Since then, there have been helpful discussions with Ministers and officials, and I am grateful for those. The Government have continued to argue in favour of repeal. We have been told that the current sufficiency reports are unduly time-consuming and resource-consuming, and that their removal will allow greater flexibility for local authorities in how they assess their childcare markets. In essence, we have been told that simplifying the reporting procedure would allow local
authorities to get on with the real job of providing childcare. Of course, that sounds persuasive and no one, least of all me, wants to argue in favour of added and unnecessary bureaucracy. However, I feel that there is good reason to be sceptical here. The concern remains that, freed from their assessment duties, local authorities will give a lower priority to securing sufficient childcare and, indeed, allocate fewer resources to it exactly when we cannot afford for that to happen.
Your Lordships’ House does not need to be reminded by me that our childcare market is far from perfect. There are gaps in provision across the board—a point made abundantly clear when this House debated childcare on 9 January. Then, we heard, for example, about the Family and Childcare Trust’s Childcare Costs Survey 2013, which revealed that just 20% of local authorities believe that there is sufficient childcare in their area for children under two.
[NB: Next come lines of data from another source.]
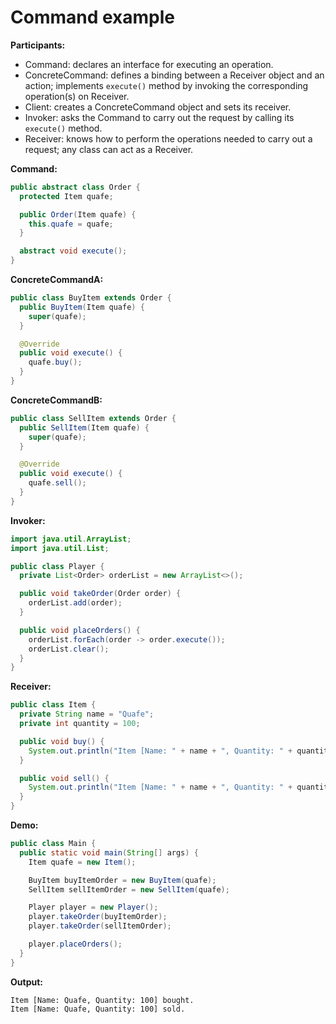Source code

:# Command example

**Participants:**

* Command: declares an interface for executing an operation.
* ConcreteCommand: defines a binding between a Receiver object and an action; implements `execute()` method by invoking the corresponding operation(s) on Receiver.
* Client: creates a ConcreteCommand object and sets its receiver.
* Invoker: asks the Command to carry out the request by calling its `execute()` method.
* Receiver: knows how to perform the operations needed to carry out a request; any class can act as a Receiver.

**Command:**

  ```java
  public abstract class Order {
    protected Item quafe;

    public Order(Item quafe) {
      this.quafe = quafe;
    }

    abstract void execute();
  }
  ```
  
**ConcreteCommandA:**

  ```java
  public class BuyItem extends Order {
    public BuyItem(Item quafe) {
      super(quafe);
    }

    @Override
    public void execute() {
      quafe.buy();
    }
  }
  ```
  
**ConcreteCommandB:**

  ```java
  public class SellItem extends Order {
    public SellItem(Item quafe) {
      super(quafe);
    }

    @Override
    public void execute() {
      quafe.sell();
    }
  }
  ```
  
**Invoker:**

  ```java
  import java.util.ArrayList;
  import java.util.List;

  public class Player {
    private List<Order> orderList = new ArrayList<>();

    public void takeOrder(Order order) {
      orderList.add(order);
    }

    public void placeOrders() {
      orderList.forEach(order -> order.execute());
      orderList.clear();
    }
  }
  ```
  
**Receiver:**

  ```java
  public class Item {
    private String name = "Quafe";
    private int quantity = 100;

    public void buy() {
      System.out.println("Item [Name: " + name + ", Quantity: " + quantity + "] bought.");
    }

    public void sell() {
      System.out.println("Item [Name: " + name + ", Quantity: " + quantity + "] sold.");
    }
  }
  ```
  
**Demo:**

  ```java
  public class Main {
    public static void main(String[] args) {
      Item quafe = new Item();

      BuyItem buyItemOrder = new BuyItem(quafe);
      SellItem sellItemOrder = new SellItem(quafe);

      Player player = new Player();
      player.takeOrder(buyItemOrder);
      player.takeOrder(sellItemOrder);

      player.placeOrders();
    }
  }
  ```
  
**Output:**

  ```
  Item [Name: Quafe, Quantity: 100] bought.
  Item [Name: Quafe, Quantity: 100] sold.
  ```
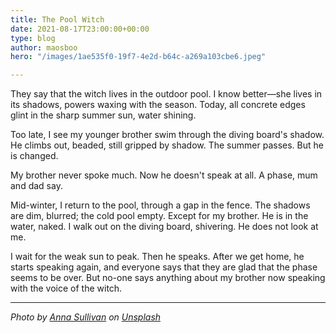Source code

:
 ```yaml
---
title: The Pool Witch
date: 2021-08-17T23:00:00+00:00
type: blog
author: maosboo
hero: "/images/1ae535f0-19f7-4e2d-b64c-a269a103cbe6.jpeg"

---
```

They say that the witch lives in the outdoor pool. I know better—she lives in its shadows, powers waxing with the season. Today, all concrete edges glint in the sharp summer sun, water shining.

Too late, I see my younger brother swim through the diving board's shadow. He climbs out, beaded, still gripped by shadow. The summer passes. But he is changed.

My brother never spoke much. Now he doesn't speak at all. A phase, mum and dad say.

Mid-winter, I return to the pool, through a gap in the fence. The shadows are dim, blurred; the cold pool empty. Except for my brother. He is in the water, naked. I walk out on the diving board, shivering. He does not look at me.

I wait for the weak sun to peak. Then he speaks. After we get home, he starts speaking again, and everyone says that they are glad that the phase seems to be over. But no-one says anything about my brother now speaking with the voice of the witch.

***

_Photo by_ [_Anna Sullivan_](https://unsplash.com/@aesullivan2010?utm_source=unsplash&utm_medium=referral&utm_content=creditCopyText) _on_ [_Unsplash_](https://unsplash.com/s/photos/outdoor-swimming-pool?utm_source=unsplash&utm_medium=referral&utm_content=creditCopyText)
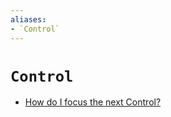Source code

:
 ```yaml
---
aliases:
- `Control`
---
```


# `Control`

- [How do I focus the next Control?](godot-input-focus-next.md)
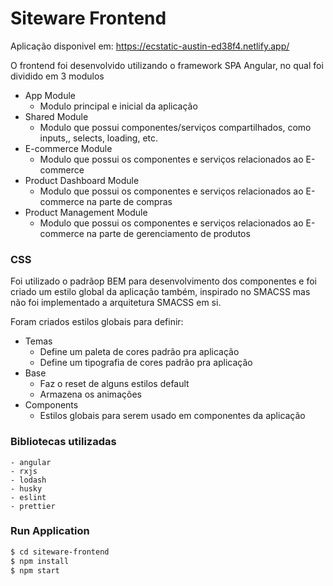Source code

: # Siteware Frontend

Aplicação disponivel em: https://ecstatic-austin-ed38f4.netlify.app/

O frontend foi desenvolvido utilizando o framework SPA Angular, no qual foi dividido em 3 modulos

  - App Module 
    - Modulo principal e inicial da aplicação 
  - Shared Module
    - Modulo que possui componentes/serviços compartilhados, como inputs,, selects, loading, etc.
  - E-commerce Module
    - Modulo que possui os componentes e serviços relacionados ao E-commerce
  - Product Dashboard Module
    - Modulo que possui os componentes e serviços relacionados ao E-commerce na parte de compras
  - Product Management Module
    - Modulo que possui os componentes e serviços relacionados ao E-commerce na parte de gerenciamento de produtos

### CSS

Foi utilizado o padrãop BEM para desenvolvimento dos componentes e foi criado um estilo global da aplicação também, inspirado no SMACSS mas não foi implementado a arquitetura SMACSS em si.

Foram criados estilos globais para definir:
  - Temas
    - Define um paleta de cores padrão pra aplicação
    - Define um tipografia de cores padrão pra aplicação
  - Base
    - Faz o reset de alguns estilos default
    - Armazena os animações
  - Components
    - Estilos globais para serem usado em componentes da aplicação

### Bibliotecas utilizadas

    - angular
    - rxjs
    - lodash
    - husky
    - eslint
    - prettier

### Run Application


```sh
$ cd siteware-frontend
$ npm install
$ npm start
```
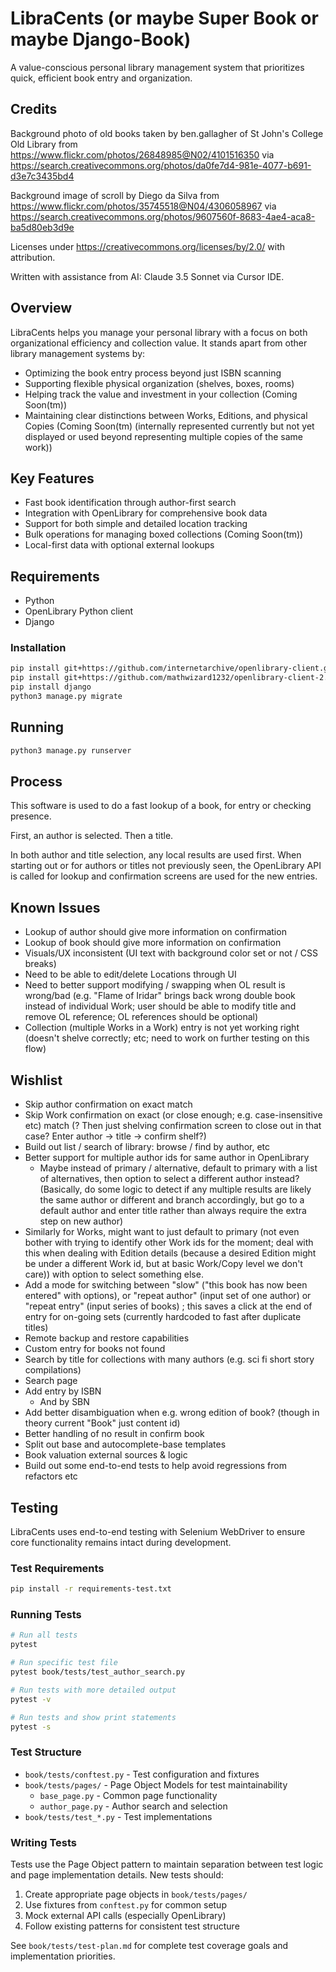 # LibraCents (or maybe Super Book or maybe Django-Book)
A value-conscious personal library management system that prioritizes quick, efficient book entry and organization.

## Credits

Background photo of old books taken by ben.gallagher of St John's College Old Library from https://www.flickr.com/photos/26848985@N02/4101516350 via https://search.creativecommons.org/photos/da0fe7d4-981e-4077-b691-d3e7c3435bd4

Background image of scroll by Diego da Silva from https://www.flickr.com/photos/35745518@N04/4306058967 via https://search.creativecommons.org/photos/9607560f-8683-4ae4-aca8-ba5d80eb3d9e

Licenses under https://creativecommons.org/licenses/by/2.0/ with attribution.

Written with assistance from AI: Claude 3.5 Sonnet via Cursor IDE.

## Overview
LibraCents helps you manage your personal library with a focus on both organizational efficiency and collection value. It stands apart from other library management systems by:

- Optimizing the book entry process beyond just ISBN scanning
- Supporting flexible physical organization (shelves, boxes, rooms)
- Helping track the value and investment in your collection (Coming Soon(tm))
- Maintaining clear distinctions between Works, Editions, and physical Copies (Coming Soon(tm) (internally represented currently but not yet displayed or used beyond representing multiple copies of the same work))

## Key Features
- Fast book identification through author-first search
- Integration with OpenLibrary for comprehensive book data
- Support for both simple and detailed location tracking
- Bulk operations for managing boxed collections (Coming Soon(tm))
- Local-first data with optional external lookups

## Requirements
- Python
- OpenLibrary Python client
- Django

### Installation
```bash
pip install git+https://github.com/internetarchive/openlibrary-client.git
pip install git+https://github.com/mathwizard1232/openlibrary-client-2.git
pip install django
python3 manage.py migrate
```

## Running
```bash
python3 manage.py runserver
```

## Process
This software is used to do a fast lookup of a book, for entry or checking presence.

First, an author is selected. Then a title.

In both author and title selection, any local results are used first. When starting out or for authors or titles
not previously seen, the OpenLibrary API is called for lookup and confirmation screens are used for the new entries.

## Known Issues
* Lookup of author should give more information on confirmation
* Lookup of book should give more information on confirmation
* Visuals/UX inconsistent (UI text with background color set or not / CSS breaks)
* Need to be able to edit/delete Locations through UI
* Need to better support modifying / swapping when OL result is wrong/bad (e.g. "Flame of Iridar" brings back wrong double book instead of individual Work; user should be able to modify title and remove OL reference; OL references should be optional)
* Collection (multiple Works in a Work) entry is not yet working right (doesn't shelve correctly; etc; need to work on further testing on this flow)

## Wishlist
* Skip author confirmation on exact match
* Skip Work confirmation on exact (or close enough; e.g. case-insensitive etc) match (? Then just shelving confirmation screen to close out in that case? Enter author -> title -> confirm shelf?)
* Build out list / search of library: browse / find by author, etc
* Better support for multiple author ids for same author in OpenLibrary
  * Maybe instead of primary / alternative, default to primary with a list of alternatives, then option to select a different author instead? (Basically, do some logic to detect if any multiple results are likely the same author or different and branch accordingly, but go to a default author and enter title rather than always require the extra step on new author)
* Similarly for Works, might want to just default to primary (not even bother with trying to identify other Work ids for the moment; deal with this when dealing with Edition details (because a desired Edition might be under a different Work id, but at basic Work/Copy level we don't care)) with option to select something else.
* Add a mode for switching between "slow" ("this book has now been entered" with options), or "repeat author" (input set of one author) or "repeat entry" (input series of books) ; this saves a click at the end of entry for on-going sets (currently hardcoded to fast after duplicate titles)
* Remote backup and restore capabilities
* Custom entry for books not found
* Search by title for collections with many authors (e.g. sci fi short story compilations)
* Search page
* Add entry by ISBN
  * And by SBN
* Add better disambiguation when e.g. wrong edition of book? (though in theory current "Book" just content id)
* Better handling of no result in confirm book
* Split out base and autocomplete-base templates
* Book valuation external sources & logic
* Build out some end-to-end tests to help avoid regressions from refactors etc

## Testing
LibraCents uses end-to-end testing with Selenium WebDriver to ensure core functionality remains intact during development.

### Test Requirements
```bash
pip install -r requirements-test.txt
```

### Running Tests
```bash
# Run all tests
pytest

# Run specific test file
pytest book/tests/test_author_search.py

# Run tests with more detailed output
pytest -v

# Run tests and show print statements
pytest -s
```

### Test Structure
- `book/tests/conftest.py` - Test configuration and fixtures
- `book/tests/pages/` - Page Object Models for test maintainability
  - `base_page.py` - Common page functionality
  - `author_page.py` - Author search and selection
- `book/tests/test_*.py` - Test implementations

### Writing Tests
Tests use the Page Object pattern to maintain separation between test logic and page implementation details. New tests should:
1. Create appropriate page objects in `book/tests/pages/`
2. Use fixtures from `conftest.py` for common setup
3. Mock external API calls (especially OpenLibrary)
4. Follow existing patterns for consistent test structure

See `book/tests/test-plan.md` for complete test coverage goals and implementation priorities.
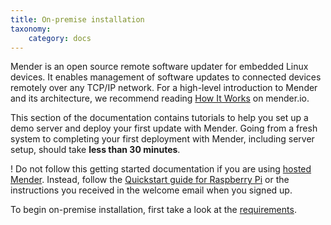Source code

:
 ```yaml
---
title: On-premise installation
taxonomy:
    category: docs
---
```


Mender is an open source remote software updater for embedded Linux devices.
It enables management of software updates to connected devices remotely over any TCP/IP network.
For a high-level introduction to Mender and its architecture, we recommend reading [How It Works](https://mender.io/how-it-works?target=_blank) on mender.io.

This section of the documentation contains tutorials to help you set up a demo server and deploy your first update with Mender. Going from a fresh system to completing your first deployment with Mender, including server setup, should take **less than 30 minutes**.

! Do not follow this getting started documentation if you are using [hosted Mender](https://hosted.mender.io?target=_blank). Instead, follow the [Quickstart guide for Raspberry Pi](../quickstart-with-raspberry-pi) or the instructions you received in the welcome email when you signed up.

To begin on-premise installation, first take a look at the [requirements](requirements).
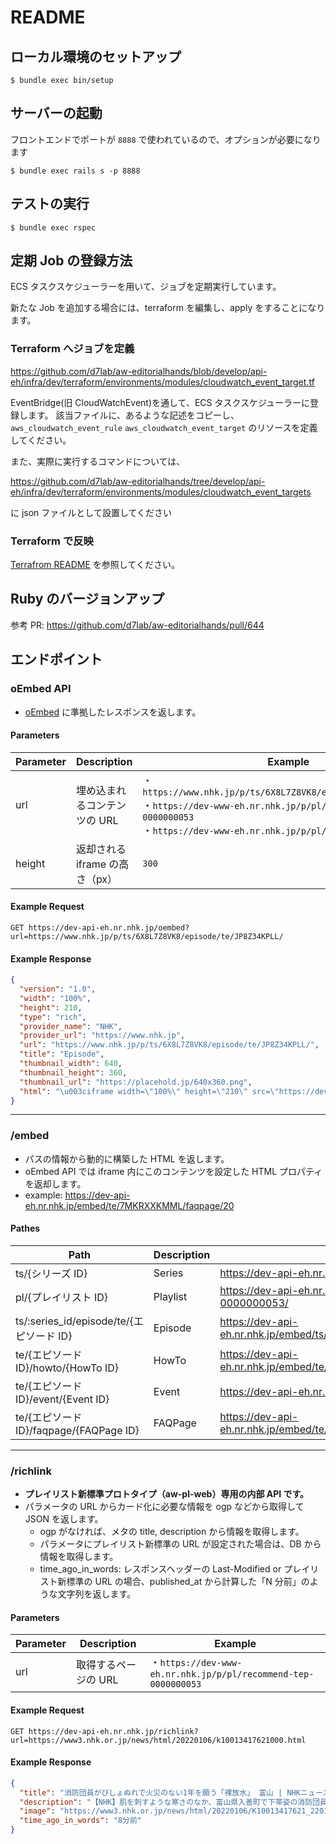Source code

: # README

## ローカル環境のセットアップ

```
$ bundle exec bin/setup
```

## サーバーの起動

フロントエンドでポートが `8888` で使われているので、オプションが必要になります

```
$ bundle exec rails s -p 8888
```

## テストの実行

```
$ bundle exec rspec
```

## 定期 Job の登録方法

ECS タスクスケジューラーを用いて、ジョブを定期実行しています。

新たな Job を追加する場合には、terraform を編集し、apply をすることになります。

### Terraform へジョブを定義

https://github.com/d7lab/aw-editorialhands/blob/develop/api-eh/infra/dev/terraform/environments/modules/cloudwatch_event_target.tf

EventBridge(旧 CloudWatchEvent)を通して、ECS タスクスケジューラーに登録します。
該当ファイルに、あるような記述をコピーし、 `aws_cloudwatch_event_rule` `aws_cloudwatch_event_target` のリソースを定義してください。

また、実際に実行するコマンドについては、

https://github.com/d7lab/aw-editorialhands/tree/develop/api-eh/infra/dev/terraform/environments/modules/cloudwatch_event_targets

に json ファイルとして設置してください

### Terraform で反映

[Terrafrom README](https://github.com/d7lab/aw-editorialhands/blob/develop/api-eh/infra/dev/terraform/README.md) を参照してください。

## Ruby のバージョンアップ

参考 PR: https://github.com/d7lab/aw-editorialhands/pull/644

## エンドポイント

### oEmbed API

- [oEmbed](https://oembed.com/) に準拠したレスポンスを返します。

#### Parameters

| Parameter | Description                    | Example                                                                                                                                                                                    |
| --------- | ------------------------------ | ------------------------------------------------------------------------------------------------------------------------------------------------------------------------------------------ |
| url       | 埋め込まれるコンテンツの URL   | ・`https://www.nhk.jp/p/ts/6X8L7Z8VK8/episode/te/JP8Z34KPLL/`<br />・`https://dev-www-eh.nr.nhk.jp/p/pl/recommend-tep-0000000053`<br />・`https://dev-www-eh.nr.nhk.jp/p/pl/ts-WV5PLY8R43` |
| height    | 返却される iframe の高さ（px） | `300`                                                                                                                                                                                      |

#### Example Request

```example
GET https://dev-api-eh.nr.nhk.jp/oembed?url=https://www.nhk.jp/p/ts/6X8L7Z8VK8/episode/te/JP8Z34KPLL/
```

#### Example Response

```json
{
  "version": "1.0",
  "width": "100%",
  "height": 210,
  "type": "rich",
  "provider_name": "NHK",
  "provider_url": "https://www.nhk.jp",
  "url": "https://www.nhk.jp/p/ts/6X8L7Z8VK8/episode/te/JP8Z34KPLL/",
  "title": "Episode",
  "thumbnail_width": 640,
  "thumbnail_height": 360,
  "thumbnail_url": "https://placehold.jp/640x360.png",
  "html": "\u003ciframe width=\"100%\" height=\"210\" src=\"https://dev-api-eh.nr.nhk.jp/embed/ts/6X8L7Z8VK8/episode/te/JP8Z34KPLL\" style=\"border: 0;\"\u003e\u003c/iframe\u003e"
}
```

---

### /embed

- パスの情報から動的に構築した HTML を返します。
- oEmbed API では iframe 内にこのコンテンツを設定した HTML プロパティを返却します。
- example: https://dev-api-eh.nr.nhk.jp/embed/te/7MKRXXKMML/faqpage/20

#### Pathes

| Path                                     | Description | Example                                                                 |
| ---------------------------------------- | ----------- | ----------------------------------------------------------------------- |
| ts/{シリーズ ID}                         | Series      | https://dev-api-eh.nr.nhk.jp/embed/ts/6X8L7Z8VK8/                       |
| pl/{プレイリスト ID}                     | Playlist    | https://dev-api-eh.nr.nhk.jp/embed/pl/recommend-tep-0000000053/         |
| ts/:series_id/episode/te/{エピソード ID} | Episode     | https://dev-api-eh.nr.nhk.jp/embed/ts/6X8L7Z8VK8/episode/te/5LRX21QQJM/ |
| te/{エピソード ID}/howto/{HowTo ID}      | HowTo       | https://dev-api-eh.nr.nhk.jp/embed/te/G73XYP4QNL/howto/61               |
| te/{エピソード ID}/event/{Event ID}      | Event       | https://dev-api-eh.nr.nhk.jp/embed/te/7MKRXXKMML/event/1                |
| te/{エピソード ID}/faqpage/{FAQPage ID}  | FAQPage     | https://dev-api-eh.nr.nhk.jp/embed/te/7MKRXXKMML/faqpage/20             |

---

### /richlink

- **プレイリスト新標準プロトタイプ（aw-pl-web）専用の内部 API です。**
- パラメータの URL からカード化に必要な情報を ogp などから取得して JSON を返します。
  - ogp がなければ、メタの title, description から情報を取得します。
  - パラメータにプレイリスト新標準の URL が設定された場合は、DB から情報を取得します。
  - time_ago_in_words: レスポンスヘッダーの Last-Modified or プレイリスト新標準の URL の場合、published_at から計算した「N 分前」のような文字列を返します。

#### Parameters

| Parameter | Description          | Example                                                        |
| --------- | -------------------- | -------------------------------------------------------------- |
| url       | 取得するページの URL | ・`https://dev-www-eh.nr.nhk.jp/p/pl/recommend-tep-0000000053` |

#### Example Request

```
GET https://dev-api-eh.nr.nhk.jp/richlink?url=https://www3.nhk.or.jp/news/html/20220106/k10013417621000.html
```

#### Example Response

```json
{
  "title": "消防団員がびしょぬれで火災のない1年を願う「裸放水」 富山 | NHKニュース",
  "description": "【NHK】肌を刺すような寒さのなか、富山県入善町で下帯姿の消防団員たちが、びしょぬれになりながら火災のない1年を願う、恒例の「裸放…",
  "image": "https://www3.nhk.or.jp/news/html/20220106/K10013417621_2201061505_2201061510_01_03.jpg",
  "time_ago_in_words": "8分前"
}
```
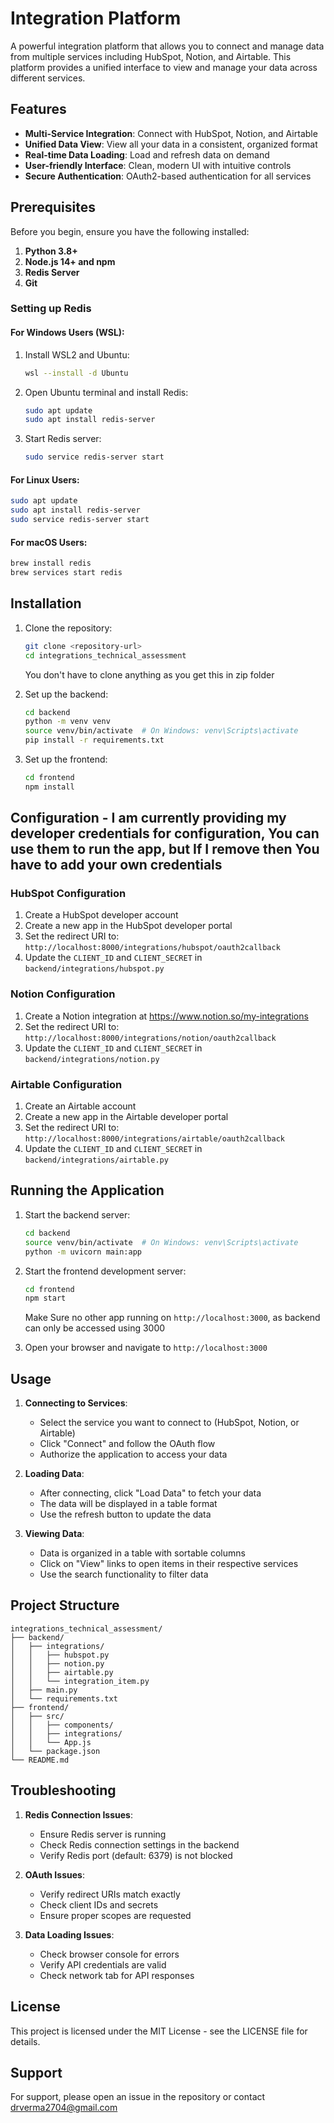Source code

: # Integration Platform

A powerful integration platform that allows you to connect and manage data from multiple services including HubSpot, Notion, and Airtable. This platform provides a unified interface to view and manage your data across different services.

## Features

- **Multi-Service Integration**: Connect with HubSpot, Notion, and Airtable
- **Unified Data View**: View all your data in a consistent, organized format
- **Real-time Data Loading**: Load and refresh data on demand
- **User-friendly Interface**: Clean, modern UI with intuitive controls
- **Secure Authentication**: OAuth2-based authentication for all services

## Prerequisites

Before you begin, ensure you have the following installed:

1. **Python 3.8+**
2. **Node.js 14+ and npm**
3. **Redis Server**
4. **Git**

### Setting up Redis

#### For Windows Users (WSL):
1. Install WSL2 and Ubuntu:
   ```bash
   wsl --install -d Ubuntu
   ```
2. Open Ubuntu terminal and install Redis:
   ```bash
   sudo apt update
   sudo apt install redis-server
   ```
3. Start Redis server:
   ```bash
   sudo service redis-server start
   ```

#### For Linux Users:
```bash
sudo apt update
sudo apt install redis-server
sudo service redis-server start
```

#### For macOS Users:
```bash
brew install redis
brew services start redis
```

## Installation

1. Clone the repository:
   ```bash
   git clone <repository-url>
   cd integrations_technical_assessment
   ```
   You don't have to clone anything as you get this in zip folder

2. Set up the backend:
   ```bash
   cd backend
   python -m venv venv
   source venv/bin/activate  # On Windows: venv\Scripts\activate
   pip install -r requirements.txt
   ```

3. Set up the frontend:
   ```bash
   cd frontend
   npm install
   ```

## Configuration - I am currently providing my developer credentials for configuration, You can use them to run the app, but If I remove then You have to add your own credentials

### HubSpot Configuration
1. Create a HubSpot developer account
2. Create a new app in the HubSpot developer portal
3. Set the redirect URI to: `http://localhost:8000/integrations/hubspot/oauth2callback`
4. Update the `CLIENT_ID` and `CLIENT_SECRET` in `backend/integrations/hubspot.py`

### Notion Configuration
1. Create a Notion integration at https://www.notion.so/my-integrations
2. Set the redirect URI to: `http://localhost:8000/integrations/notion/oauth2callback`
3. Update the `CLIENT_ID` and `CLIENT_SECRET` in `backend/integrations/notion.py`

### Airtable Configuration
1. Create an Airtable account
2. Create a new app in the Airtable developer portal
3. Set the redirect URI to: `http://localhost:8000/integrations/airtable/oauth2callback`
4. Update the `CLIENT_ID` and `CLIENT_SECRET` in `backend/integrations/airtable.py`

## Running the Application

1. Start the backend server:
   ```bash
   cd backend
   source venv/bin/activate  # On Windows: venv\Scripts\activate
   python -m uvicorn main:app
   ```

2. Start the frontend development server:
   ```bash
   cd frontend
   npm start
   ```
   Make Sure no other app running on `http://localhost:3000`, as backend can only be accessed using 3000

3. Open your browser and navigate to `http://localhost:3000`

## Usage

1. **Connecting to Services**:
   - Select the service you want to connect to (HubSpot, Notion, or Airtable)
   - Click "Connect" and follow the OAuth flow
   - Authorize the application to access your data

2. **Loading Data**:
   - After connecting, click "Load Data" to fetch your data
   - The data will be displayed in a table format
   - Use the refresh button to update the data

3. **Viewing Data**:
   - Data is organized in a table with sortable columns
   - Click on "View" links to open items in their respective services
   - Use the search functionality to filter data

## Project Structure

```
integrations_technical_assessment/
├── backend/
│   ├── integrations/
│   │   ├── hubspot.py
│   │   ├── notion.py
│   │   ├── airtable.py
│   │   └── integration_item.py
│   ├── main.py
│   └── requirements.txt
├── frontend/
│   ├── src/
│   │   ├── components/
│   │   ├── integrations/
│   │   └── App.js
│   └── package.json
└── README.md
```

## Troubleshooting

1. **Redis Connection Issues**:
   - Ensure Redis server is running
   - Check Redis connection settings in the backend
   - Verify Redis port (default: 6379) is not blocked

2. **OAuth Issues**:
   - Verify redirect URIs match exactly
   - Check client IDs and secrets
   - Ensure proper scopes are requested

3. **Data Loading Issues**:
   - Check browser console for errors
   - Verify API credentials are valid
   - Check network tab for API responses

## License

This project is licensed under the MIT License - see the LICENSE file for details.

## Support

For support, please open an issue in the repository or contact drverma2704@gmail.com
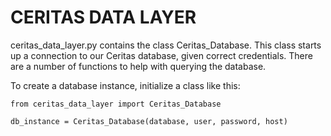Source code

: # CERITAS DATA LAYER

ceritas_data_layer.py contains the class Ceritas_Database.
This class starts up a connection to our Ceritas database, given correct credentials.
There are a number of functions to help with querying the database.

To create a database instance, initialize a class like this:
```
from ceritas_data_layer import Ceritas_Database

db_instance = Ceritas_Database(database, user, password, host)
```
Equally worrying is that only 9% of local authorities reported having sufficient childcare for parents working atypical hours, and that only 14% thought that they had enough for disabled children in their locality.
To allay those concerns, my amendment proposes a review within four years, and this seems to me a good way forward. I feel that the advantage of a review should be clear. First, it would allow the Government to establish concretely the impact of repealing Section 11, most pertinently how the ability of local authorities to understand long-term trends in childcare and secure sufficient childcare for working parents has been affected. The definition of “sufficient” is broad here: it refers not just to the quantity of childcare places but to the adequacy and availability of provision for older children, children with special needs or disabilities and those whose parents who do not work conventional hours.
Moreover, in my book, “sufficiency” also includes quality, so any review should also seek to determine whether and how the quality of childcare provision has been affected. I am sure the Minister will agree that it will be important to have a detailed understanding of the childcare market at a time when the Government, very much to their credit, are increasing the number of free hours of entitlement for two year-olds. Finally, should any failings be uncovered by the review, we will be well placed to take timely action, whether this involves strengthening the statutory guidance or returning to legislation.
To conclude, naturally it is my hope that neither the quantity of childcare nor its quality will be affected if Section 11 is repealed. The measure we are proposing here is simply a safeguard—an opportunity to ensure that our legislative actions do not have unintended consequences. Finally, it would provide the desired reassurance that the Government’s commitment to childcare remains undimmed.
It is a modest amendment and I hope that the Minister feels able to accept it. I beg to move.